Just like the bus conductor in Molue is interested in his money and wants every passenger to come in with the right fare, the politicians go into office for their selfish interests rather than the general good of the people.
The driver, though calm even amid troubles, stands for docile leaders that would not make any notable pronouncement on sensitive national issues, only to be obstinate and self-willed.
To drive home the lessons, the play written by Otunba Tunji Sotimirin relies on realistic staging: it uses a rack to hang the difference costumes for the diverse and varied characters. This on its own depicts the various garages where drivers and conductor alter their clothes – here one could find different items on display, even the woman that sells alcoholic concoction to them.

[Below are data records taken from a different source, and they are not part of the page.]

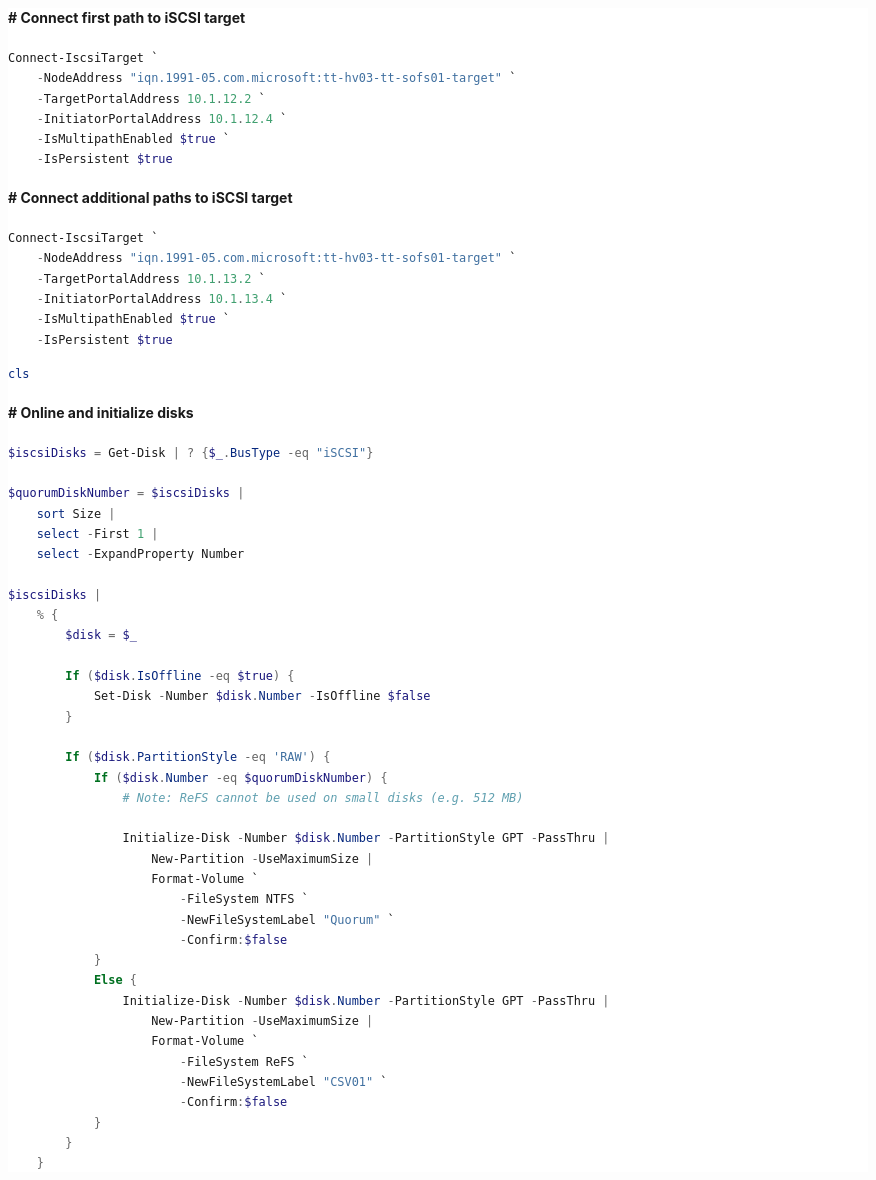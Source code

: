 #### # Connect first path to iSCSI target

```PowerShell
Connect-IscsiTarget `
    -NodeAddress "iqn.1991-05.com.microsoft:tt-hv03-tt-sofs01-target" `
    -TargetPortalAddress 10.1.12.2 `
    -InitiatorPortalAddress 10.1.12.4 `
    -IsMultipathEnabled $true `
    -IsPersistent $true
```

#### # Connect additional paths to iSCSI target

```PowerShell
Connect-IscsiTarget `
    -NodeAddress "iqn.1991-05.com.microsoft:tt-hv03-tt-sofs01-target" `
    -TargetPortalAddress 10.1.13.2 `
    -InitiatorPortalAddress 10.1.13.4 `
    -IsMultipathEnabled $true `
    -IsPersistent $true
```

```PowerShell
cls
```

#### # Online and initialize disks

```PowerShell
$iscsiDisks = Get-Disk | ? {$_.BusType -eq "iSCSI"}

$quorumDiskNumber = $iscsiDisks |
    sort Size |
    select -First 1 |
    select -ExpandProperty Number

$iscsiDisks |
    % {
        $disk = $_

        If ($disk.IsOffline -eq $true) {
            Set-Disk -Number $disk.Number -IsOffline $false
        }

        If ($disk.PartitionStyle -eq 'RAW') {
            If ($disk.Number -eq $quorumDiskNumber) {
                # Note: ReFS cannot be used on small disks (e.g. 512 MB)

                Initialize-Disk -Number $disk.Number -PartitionStyle GPT -PassThru |
                    New-Partition -UseMaximumSize |
                    Format-Volume `
                        -FileSystem NTFS `
                        -NewFileSystemLabel "Quorum" `
                        -Confirm:$false
            }
            Else {
                Initialize-Disk -Number $disk.Number -PartitionStyle GPT -PassThru |
                    New-Partition -UseMaximumSize |
                    Format-Volume `
                        -FileSystem ReFS `
                        -NewFileSystemLabel "CSV01" `
                        -Confirm:$false
            }
        }
    }
```
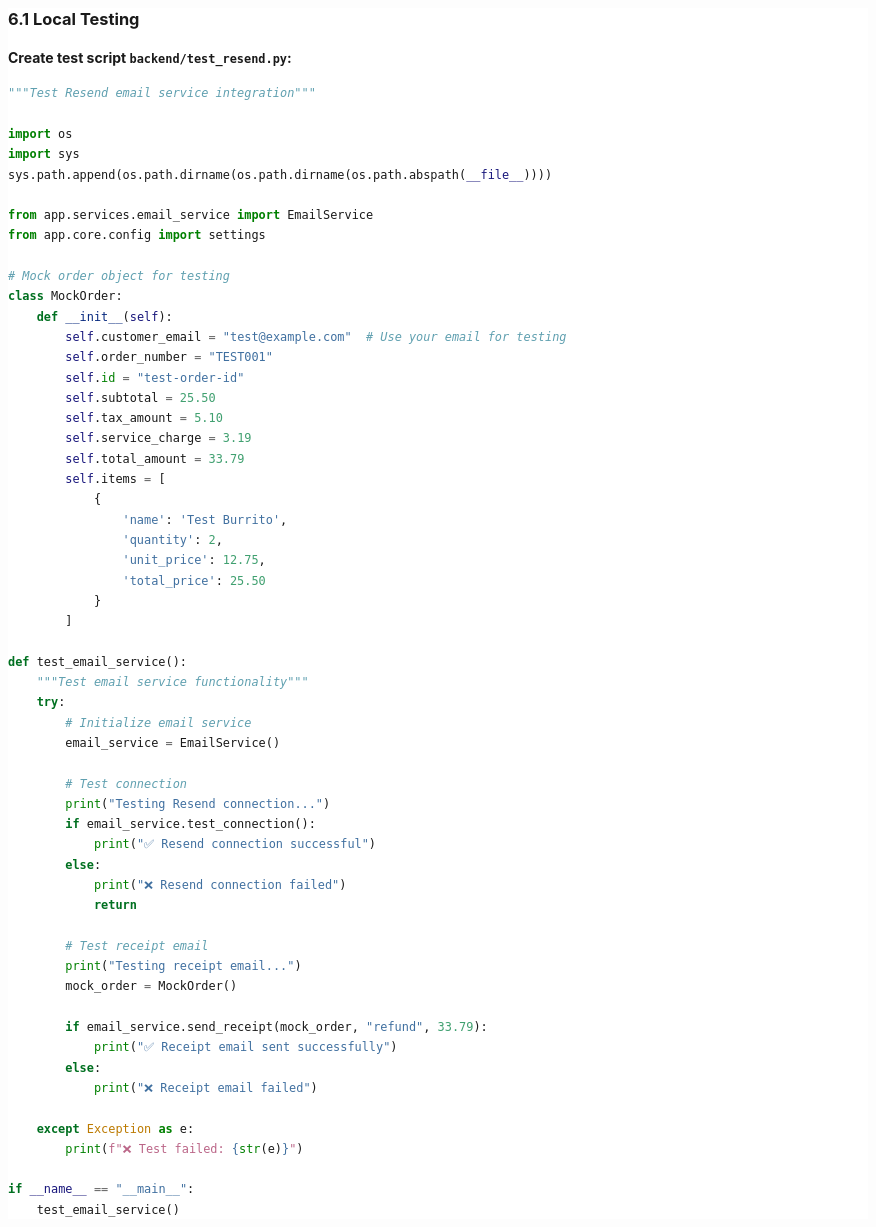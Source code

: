 ### 6.1 Local Testing

**Create test script `backend/test_resend.py`:**
```python
"""Test Resend email service integration"""

import os
import sys
sys.path.append(os.path.dirname(os.path.dirname(os.path.abspath(__file__))))

from app.services.email_service import EmailService
from app.core.config import settings

# Mock order object for testing
class MockOrder:
    def __init__(self):
        self.customer_email = "test@example.com"  # Use your email for testing
        self.order_number = "TEST001"
        self.id = "test-order-id"
        self.subtotal = 25.50
        self.tax_amount = 5.10
        self.service_charge = 3.19
        self.total_amount = 33.79
        self.items = [
            {
                'name': 'Test Burrito',
                'quantity': 2,
                'unit_price': 12.75,
                'total_price': 25.50
            }
        ]

def test_email_service():
    """Test email service functionality"""
    try:
        # Initialize email service
        email_service = EmailService()
        
        # Test connection
        print("Testing Resend connection...")
        if email_service.test_connection():
            print("✅ Resend connection successful")
        else:
            print("❌ Resend connection failed")
            return
        
        # Test receipt email
        print("Testing receipt email...")
        mock_order = MockOrder()
        
        if email_service.send_receipt(mock_order, "refund", 33.79):
            print("✅ Receipt email sent successfully")
        else:
            print("❌ Receipt email failed")
        
    except Exception as e:
        print(f"❌ Test failed: {str(e)}")

if __name__ == "__main__":
    test_email_service()
```
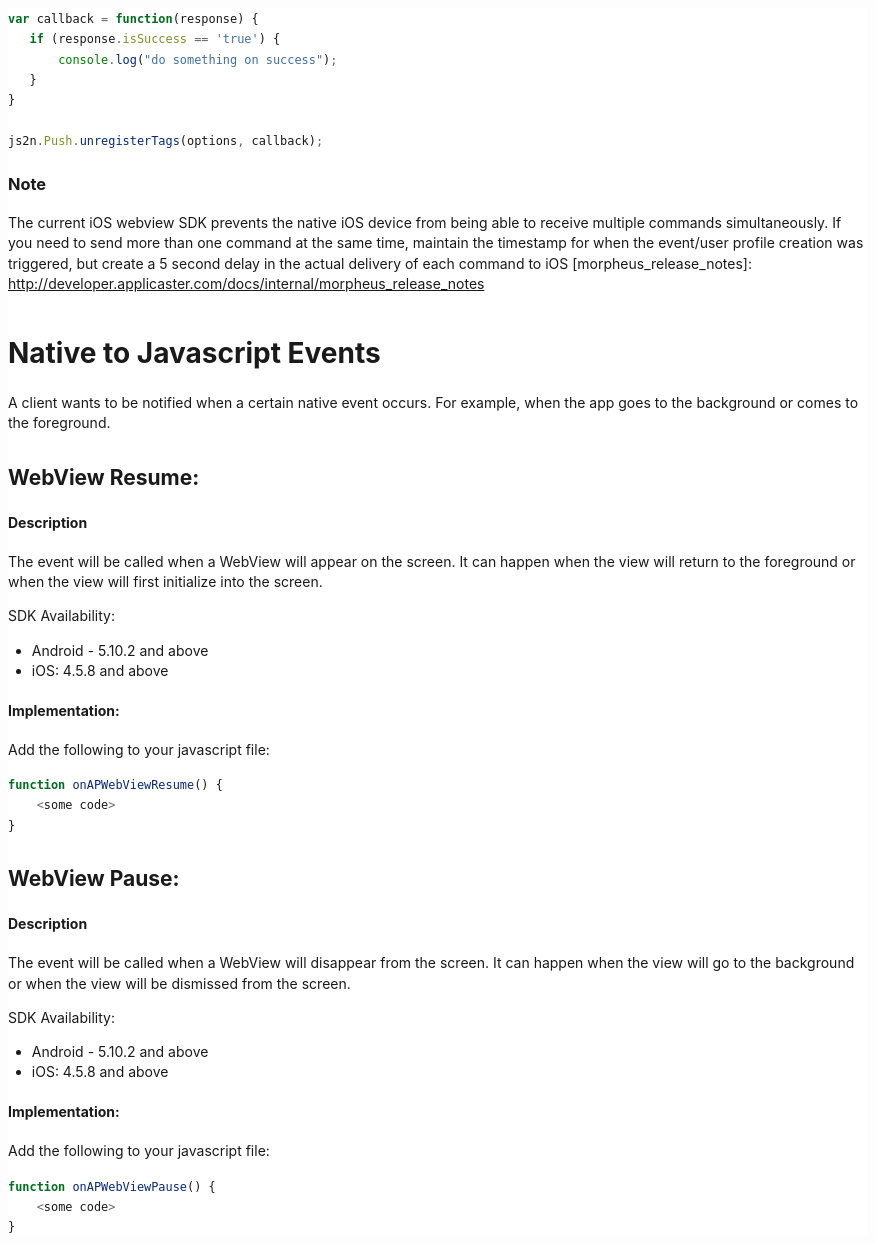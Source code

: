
  ```javascript
var callback = function(response) {
    if (response.isSuccess == 'true') {
        console.log("do something on success");
    }
}

js2n.Push.unregisterTags(options, callback);
```
 ### Note
The current iOS webview SDK prevents the native iOS device from being able to receive multiple commands simultaneously. If you need to send more than one command at the same time, maintain the timestamp for when the event/user profile creation was triggered, but create a 5 second delay in the actual delivery of each command to iOS
 [morpheus_release_notes]: http://developer.applicaster.com/docs/internal/morpheus_release_notes

# Native to Javascript Events
A client wants to be notified when a certain native event occurs. For example, when the app goes to the background or comes to the foreground.


## WebView Resume:
####  Description
The event will be called when a WebView will appear on the screen. It can happen when the view will return to the foreground or when the view will first initialize into the screen.

SDK Availability:
* Android - 5.10.2 and above
* iOS: 4.5.8 and above

####  Implementation:
Add the following to your javascript file:
```javascript
function onAPWebViewResume() {
	<some code>
}
```

## WebView Pause:
####  Description
The event will be called when a WebView will disappear from the screen. It can happen when the view will go to the background or when the view will be dismissed from the screen.

SDK Availability:
* Android - 5.10.2 and above
* iOS: 4.5.8 and above

####  Implementation:
Add the following to your javascript file:
```javascript
function onAPWebViewPause() {
	<some code>
}
```
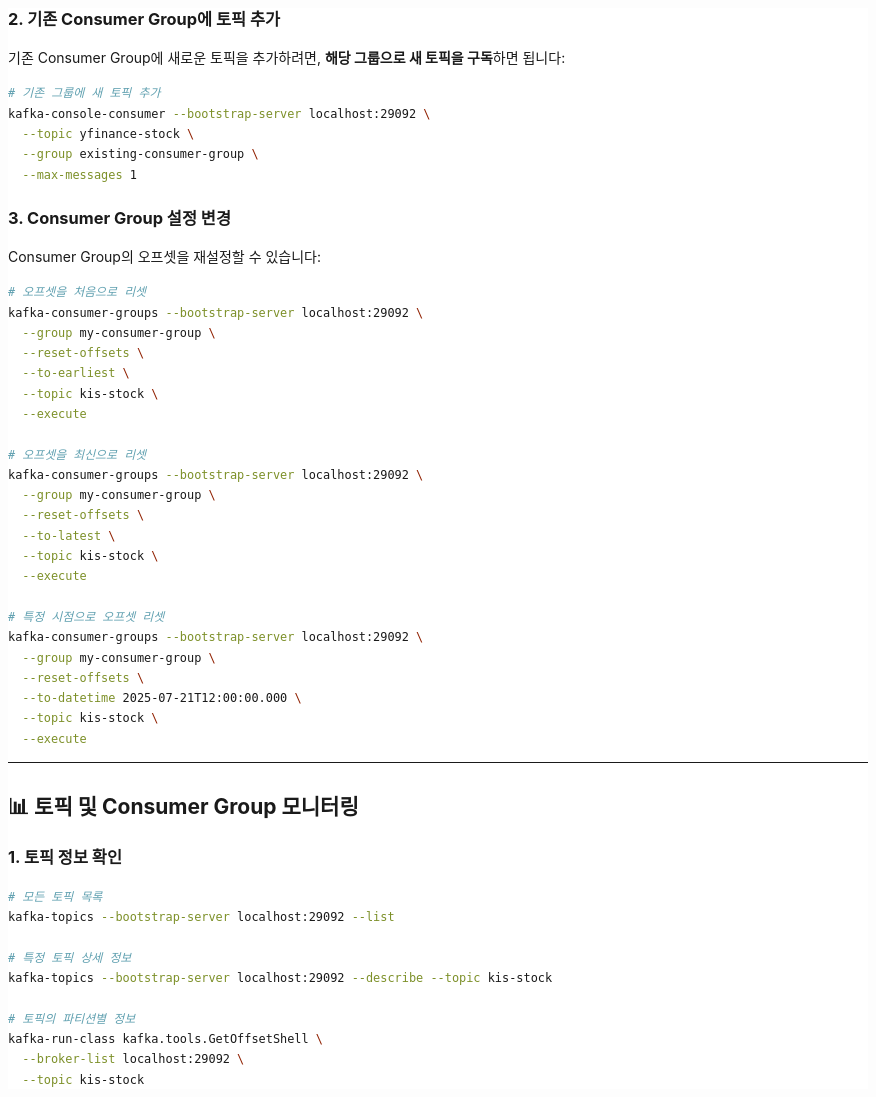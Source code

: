 ### 2. 기존 Consumer Group에 토픽 추가

기존 Consumer Group에 새로운 토픽을 추가하려면, **해당 그룹으로 새 토픽을 구독**하면 됩니다:

```bash
# 기존 그룹에 새 토픽 추가
kafka-console-consumer --bootstrap-server localhost:29092 \
  --topic yfinance-stock \
  --group existing-consumer-group \
  --max-messages 1
```

### 3. Consumer Group 설정 변경

Consumer Group의 오프셋을 재설정할 수 있습니다:

```bash
# 오프셋을 처음으로 리셋
kafka-consumer-groups --bootstrap-server localhost:29092 \
  --group my-consumer-group \
  --reset-offsets \
  --to-earliest \
  --topic kis-stock \
  --execute

# 오프셋을 최신으로 리셋
kafka-consumer-groups --bootstrap-server localhost:29092 \
  --group my-consumer-group \
  --reset-offsets \
  --to-latest \
  --topic kis-stock \
  --execute

# 특정 시점으로 오프셋 리셋
kafka-consumer-groups --bootstrap-server localhost:29092 \
  --group my-consumer-group \
  --reset-offsets \
  --to-datetime 2025-07-21T12:00:00.000 \
  --topic kis-stock \
  --execute
```

---

## 📊 토픽 및 Consumer Group 모니터링

### 1. 토픽 정보 확인
```bash
# 모든 토픽 목록
kafka-topics --bootstrap-server localhost:29092 --list

# 특정 토픽 상세 정보
kafka-topics --bootstrap-server localhost:29092 --describe --topic kis-stock

# 토픽의 파티션별 정보
kafka-run-class kafka.tools.GetOffsetShell \
  --broker-list localhost:29092 \
  --topic kis-stock
```
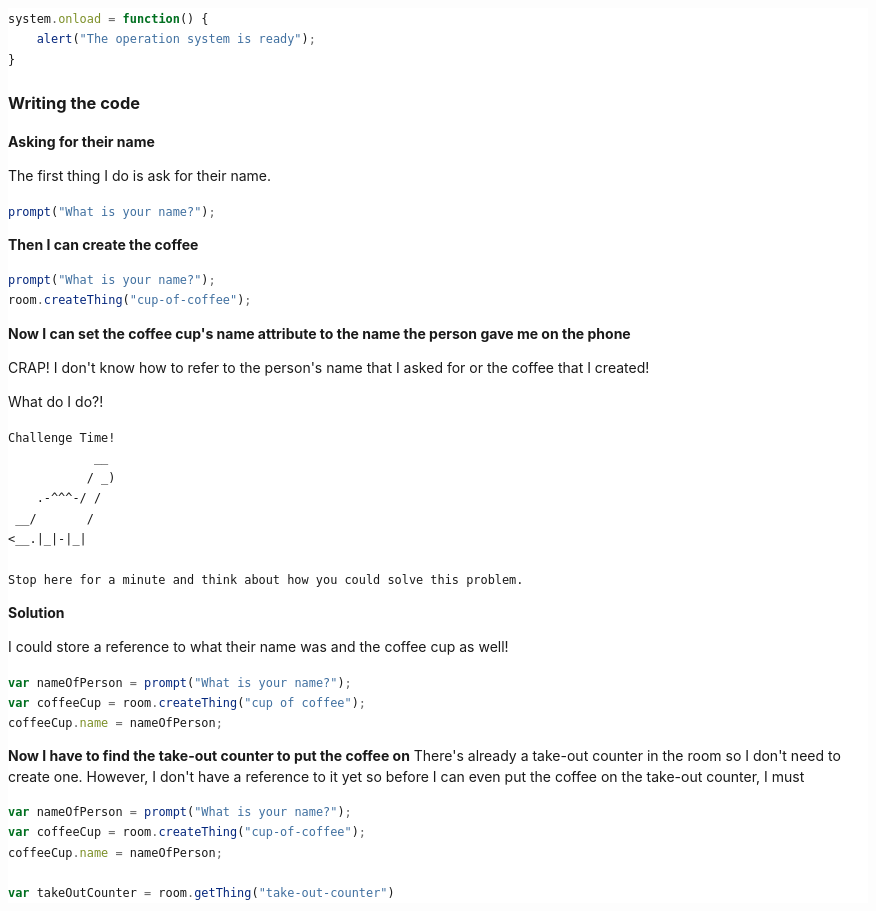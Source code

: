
 ```js
system.onload = function() {
    alert("The operation system is ready");
}
```


### Writing the code

**Asking for their name**

The first thing I do is ask for their name.

```js
prompt("What is your name?");
```

**Then I can create the coffee**

```js
prompt("What is your name?");
room.createThing("cup-of-coffee");
```

**Now I can set the coffee cup's name attribute to the name the person 
gave me on the phone**

CRAP! I don't know how to refer to the person's name that I asked for 
or the coffee that I created!

What do I do?!

```
Challenge Time!
            __
           / _)   
    .-^^^-/ /
 __/       /
<__.|_|-|_|

Stop here for a minute and think about how you could solve this problem.
```

**Solution**

I could store a reference to what their name was and the coffee cup as well!

```js
var nameOfPerson = prompt("What is your name?");
var coffeeCup = room.createThing("cup of coffee");
coffeeCup.name = nameOfPerson;
```

**Now I have to find the take-out counter to put the coffee on**
There's already a take-out counter in the room so I don't need to create one. 
However, I don't have a reference to it yet so before I can even put the coffee 
on the take-out counter, I must 

```js
var nameOfPerson = prompt("What is your name?");
var coffeeCup = room.createThing("cup-of-coffee");
coffeeCup.name = nameOfPerson;

var takeOutCounter = room.getThing("take-out-counter")
```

However, buba and sokoto (Yoruba traditional outfits) for the driver and bus conductor are out of place, a pair of jeans trouser and a tee shirt would have been most appropriate because modern ‘Molue’ conductors and drivers are not only yuppies, but need strong work cloths that would enable them do all the gymnasiums they need. Aside this other costumes are just appropriate for the characters portrayed.
The language use is simple and easy to relate with, especially as it is in Pidgin spiced in Yoruba for the driver and his conductor, while the evangelist and the American wannabe speak good English.
Switching over to a medicine man that uses a strong Igbo accent shows how far the soloist went with his research to showcase the best in him. Aside the simplicity of language, he systematically avoided vogue street jargon.
The music was rapt, the in thing and relevant to the storyline. In fact, he used the short musical performance to introduce some of his other stories. While this is good, it however, added to the prolongation of the play.
Also, sound effects such as the revving of bus’ engine, the blaring of motor horns and others were done with his voice, this made the audience to have a feel of the story, as it added flavour, but like the musical performance, it also added to the elongation of the play, perhaps a situation where such sound tracks come from the background would have been ideal.
In the interpretation of his roles Sotimirin uses body and voice as responsive instruments. His body language and tonal expressions took the role of each character projection.
Apart from creating different sounds with his voice, he also created an illusion of a bus, steered the wheel, sat on the conductor’s seat and hung at the entrance.
His gesticulations one must note rhythms with his calls for passengers into the bus, his swing and other nuances of the character on display.
The play is a beautiful showcase of our chaos, imperfections and loosing values as a nation and people.